Minimum Wage

Washington, D.C., Is Latest City to Pass a $15 Living Wage

Another victory to celebrate.
Another victory to celebrate. Photo: Scott Olson/Getty Images

Fast-food workers in the nation’s capital have a big pay raise coming their way. Lawmakers voted unanimously Tuesday to up the city’s minimum wage to $15. The move will put D.C. among the handful of places (Seattle, New York, and California) where low-income earners are promised the so-called “living wage.” Mayor Muriel Bowser, one of the bill’s key backers, has promised to sign it when it reaches her desk, probably later this summer. The raise takes the usual format of a multiyear phase-in; here, the timeline will turn thousands of restaurant and service-industry workers in Washington, D.C. — the place with America’s worst income disparity — into some of the highest-paid in the country by 2020.

The bill will also likely suck the air out of a November ballot measure that’s trying to institute a $15 wage for all workers, including those who get tips. Fifteen bucks an hour is more than double the current $7.25 federal minimum wage, but D.C. lawmakers raised the tipped wage by a smaller amount to keep the city’s influential restaurant industry happy. The pay for servers will rise from $2.77 to $5 an hour over the same four-year period.
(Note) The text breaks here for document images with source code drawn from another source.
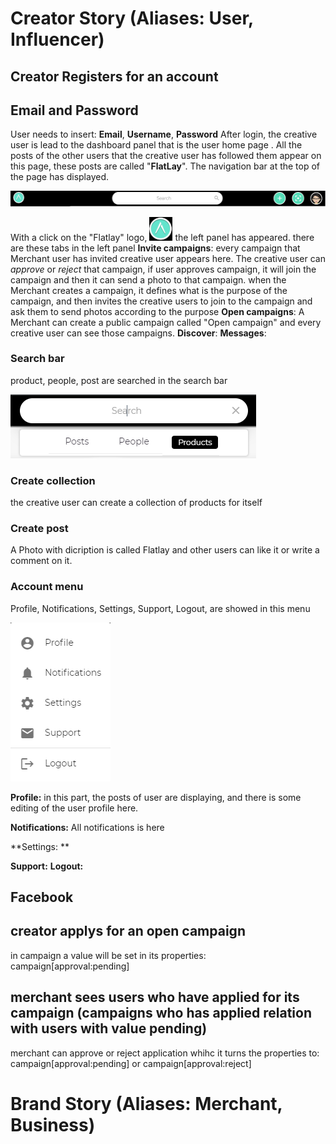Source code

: <!-- TITLE: Flatlay User Story -->
<!-- SUBTITLE: A quick summary of Flatlay User Story -->

# Creator Story (Aliases: User, Influencer)
## Creator Registers for an account
## Email and Password
User needs to insert: **Email**, **Username**, **Password**
After login, the creative user is lead to the dashboard panel that is the user home page .
All the posts of the other users that the creative user has followed them appear on this page, these posts are called "**FlatLay**".
The navigation bar at the top of the page has displayed.

![Screenshot 154](/uploads/screenshot-154.png "Screenshot 154")

With a click on the "Flatlay" logo, ![11](/uploads/11.png "11") the left panel has appeared.
there are these tabs in the left panel
**Invite campaigns**:
every campaign that Merchant user has invited creative user appears here.
The creative user can *approve* or *reject* that campaign, if  user approves campaign, it will join the campaign and then it can send a photo to that campaign. when the Merchant creates a campaign, it defines what is the purpose of the campaign, and then invites the creative users to join to the campaign and ask them to send  photos according to the purpose
**Open campaigns**:
A Merchant can create a public campaign called "Open campaign"  and every creative user can see those campaigns.
**Discover**:
**Messages**:

### Search bar

product, people, post are searched in the search bar 

![Screenshot 159](/uploads/screenshot-159.png "Screenshot 159")

### Create collection
the creative user can create a collection of products for itself
### Create post
A Photo with dicription is called Flatlay and other users can like it or write a comment on it.
### Account menu
Profile, Notifications, Settings, Support, Logout,  are showed in this menu

![Screenshot 160](/uploads/screenshot-160.png "Screenshot 160")

**Profile:** 
in this part, the posts of user are displaying, and there is some editing of the user profile here.

**Notifications:** 
All notifications is here

**Settings: **

**Support:**
**Logout:**
## Facebook


## creator applys for an open campaign
in campaign a value will be set in its properties:
campaign[approval:pending]

## merchant sees users who have applied for its campaign (campaigns who has applied relation with users with value pending)
merchant can approve or reject application whihc it turns the properties to:
campaign[approval:pending] or campaign[approval:reject]



# Brand Story (Aliases: Merchant, Business)

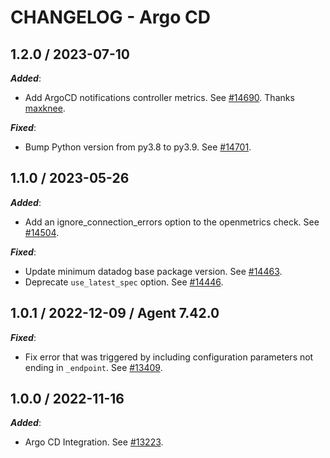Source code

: # CHANGELOG - Argo CD

## 1.2.0 / 2023-07-10

***Added***:

* Add ArgoCD notifications controller metrics. See [#14690](https://github.com/DataDog/integrations-core/pull/14690). Thanks [maxknee](https://github.com/maxknee).

***Fixed***:

* Bump Python version from py3.8 to py3.9. See [#14701](https://github.com/DataDog/integrations-core/pull/14701).

## 1.1.0 / 2023-05-26

***Added***:

* Add an ignore_connection_errors option to the openmetrics check. See [#14504](https://github.com/DataDog/integrations-core/pull/14504).

***Fixed***:

* Update minimum datadog base package version. See [#14463](https://github.com/DataDog/integrations-core/pull/14463).
* Deprecate `use_latest_spec` option. See [#14446](https://github.com/DataDog/integrations-core/pull/14446).

## 1.0.1 / 2022-12-09 / Agent 7.42.0

***Fixed***:

* Fix error that was triggered by including configuration parameters not ending in `_endpoint`. See [#13409](https://github.com/DataDog/integrations-core/pull/13409).

## 1.0.0 / 2022-11-16

***Added***:

* Argo CD Integration. See [#13223](https://github.com/DataDog/integrations-core/pull/13223).

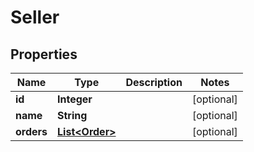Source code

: 
# Seller

## Properties
Name | Type | Description | Notes
------------ | ------------- | ------------- | -------------
**id** | **Integer** |  |  [optional]
**name** | **String** |  |  [optional]
**orders** | [**List&lt;Order&gt;**](Order.md) |  |  [optional]



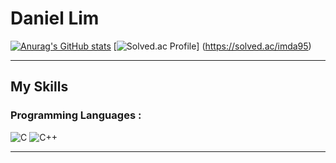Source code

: # Daniel Lim
[![Anurag's GitHub stats](https://github-readme-stats.vercel.app/api?username=dvnnyboi)](https://github.com/anuraghazra/github-readme-stats)
[![Solved.ac Profile](http://mazassumnida.wtf/api/v1/generate_badge?boj={imda95})]
(https://solved.ac/imda95)

<hr/>

## My Skills

### Programming Languages :  

![C](https://img.shields.io/badge/-A8B9CC.svg?&style=for-the-badge&logo=C&logoColor=white) ![C++](https://img.shields.io/badge/C++-00599C?style=flat-square&logo=cplusplus&logoColor=white) 


<hr/>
Advocacy groups for restaurant workers weren’t thrilled about this, but the Washington Post notes the bloc is saving its ammo for a fight over another proposed bill that would give workers the most generous family-leave benefits in the country.

Opponents complain that D.C. is tiny in size, so if food and hotel prices go up, people “can stay in hotels in Arlington, they can go out to dinner in Alexandria. … There could be a migration of jobs from the District.” House Speaker Paul Ryan also made sure to register his disagreement yesterday by traveling to one of the city’s poorest neighborhoods and warning, “I think that will actually do more harm than good in so many instances, because what it does is it prices entry-level jobs away from people.”

Mayor Bowser says that as long as the city remains “hip” and “safe,” people “are going to want to live and work in the District of Columbia.” She also rejected the argument put out by Ryan and others that a $15 wage kills jobs, saying, “We’ve heard that argument before.”